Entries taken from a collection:
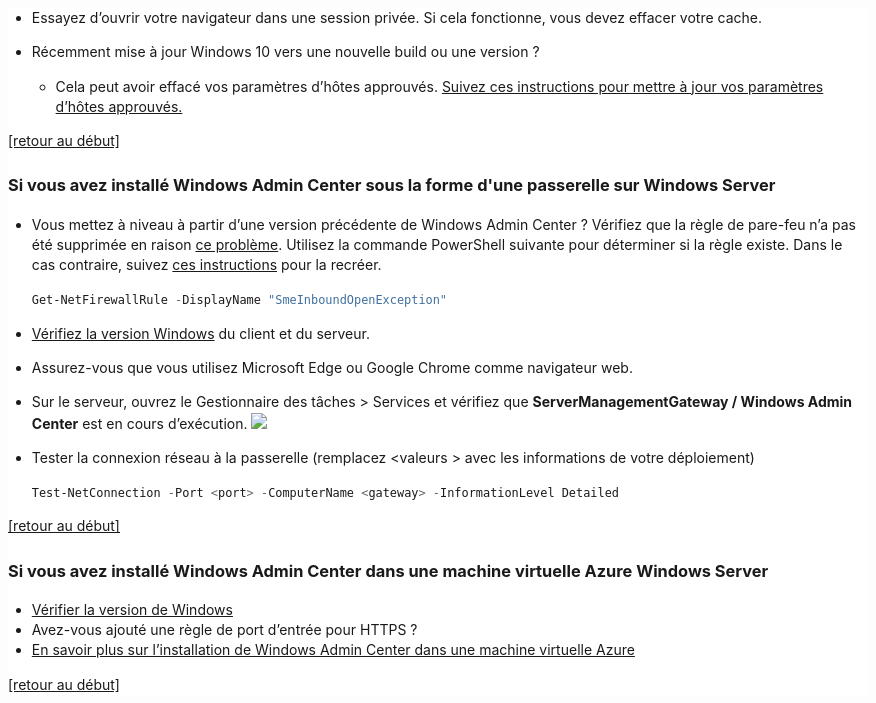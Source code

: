  * Essayez d’ouvrir votre navigateur dans une session privée. Si cela fonctionne, vous devez effacer votre cache.

* Récemment mise à jour Windows 10 vers une nouvelle build ou une version ?

  * Cela peut avoir effacé vos paramètres d’hôtes approuvés. [Suivez ces instructions pour mettre à jour vos paramètres d’hôtes approuvés.](#configure-trustedhosts) 

[[retour au début]](#toc)

<a id="whitescreenws"></a>

### <a name="if-youve-installed-windows-admin-center-as-a-gateway-on-windows-server"></a>Si vous avez installé Windows Admin Center sous la forme d'une **passerelle sur Windows Server**

* Vous mettez à niveau à partir d’une version précédente de Windows Admin Center ? Vérifiez que la règle de pare-feu n’a pas été supprimée en raison [ce problème](known-issues.md#upgrade). Utilisez la commande PowerShell suivante pour déterminer si la règle existe. Dans le cas contraire, suivez [ces instructions](known-issues.md#upgrade) pour la recréer.
    ```powershell
    Get-NetFirewallRule -DisplayName "SmeInboundOpenException"
    ```

* [Vérifiez la version Windows](#winvercompat) du client et du serveur.

* Assurez-vous que vous utilisez Microsoft Edge ou Google Chrome comme navigateur web.

* Sur le serveur, ouvrez le Gestionnaire des tâches > Services et vérifiez que **ServerManagementGateway / Windows Admin Center** est en cours d’exécution.
![](../media/Service-TaskMan.PNG)

* Tester la connexion réseau à la passerelle (remplacez \<valeurs > avec les informations de votre déploiement)
    ```powershell
    Test-NetConnection -Port <port> -ComputerName <gateway> -InformationLevel Detailed
    ```

[[retour au début]](#toc)

### <a name="if-you-have-installed-windows-admin-center-in-an-azure-windows-server-vm"></a>Si vous avez installé Windows Admin Center dans une machine virtuelle Azure Windows Server

* [Vérifier la version de Windows](#winvercompat)
* Avez-vous ajouté une règle de port d’entrée pour HTTPS ? 
* [En savoir plus sur l’installation de Windows Admin Center dans une machine virtuelle Azure](https://docs.microsoft.com/windows-server/manage/windows-admin-center/configure/azure-integration#use-a-windows-admin-center-gateway-deployed-in-azure)

[[retour au début]](#toc)

<a id="winvercompat"></a>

Aim of the exercise: Images must not appear; print each record precisely as it reads.

Response:
Source code

:  * Essayez d’ouvrir votre navigateur dans une session privée. Si cela fonctionne, vous devez effacer votre cache.

* Récemment mise à jour Windows 10 vers une nouvelle build ou une version ?

  * Cela peut avoir effacé vos paramètres d’hôtes approuvés. [Suivez ces instructions pour mettre à jour vos paramètres d’hôtes approuvés.](#configure-trustedhosts) 

[[retour au début]](#toc)

<a id="whitescreenws"></a>

### <a name="if-youve-installed-windows-admin-center-as-a-gateway-on-windows-server"></a>Si vous avez installé Windows Admin Center sous la forme d'une **passerelle sur Windows Server**

* Vous mettez à niveau à partir d’une version précédente de Windows Admin Center ? Vérifiez que la règle de pare-feu n’a pas été supprimée en raison [ce problème](known-issues.md#upgrade). Utilisez la commande PowerShell suivante pour déterminer si la règle existe. Dans le cas contraire, suivez [ces instructions](known-issues.md#upgrade) pour la recréer.
    ```powershell
    Get-NetFirewallRule -DisplayName "SmeInboundOpenException"
    ```

* [Vérifiez la version Windows](#winvercompat) du client et du serveur.

* Assurez-vous que vous utilisez Microsoft Edge ou Google Chrome comme navigateur web.

* Sur le serveur, ouvrez le Gestionnaire des tâches > Services et vérifiez que **ServerManagementGateway / Windows Admin Center** est en cours d’exécution.
![](../media/Service-TaskMan.PNG)

* Tester la connexion réseau à la passerelle (remplacez \<valeurs > avec les informations de votre déploiement)
    ```powershell
    Test-NetConnection -Port <port> -ComputerName <gateway> -InformationLevel Detailed
    ```

[[retour au début]](#toc)

### <a name="if-you-have-installed-windows-admin-center-in-an-azure-windows-server-vm"></a>Si vous avez installé Windows Admin Center dans une machine virtuelle Azure Windows Server

* [Vérifier la version de Windows](#winvercompat)
* Avez-vous ajouté une règle de port d’entrée pour HTTPS ? 
* [En savoir plus sur l’installation de Windows Admin Center dans une machine virtuelle Azure](https://docs.microsoft.com/windows-server/manage/windows-admin-center/configure/azure-integration#use-a-windows-admin-center-gateway-deployed-in-azure)

[[retour au début]](#toc)

<a id="winvercompat"></a>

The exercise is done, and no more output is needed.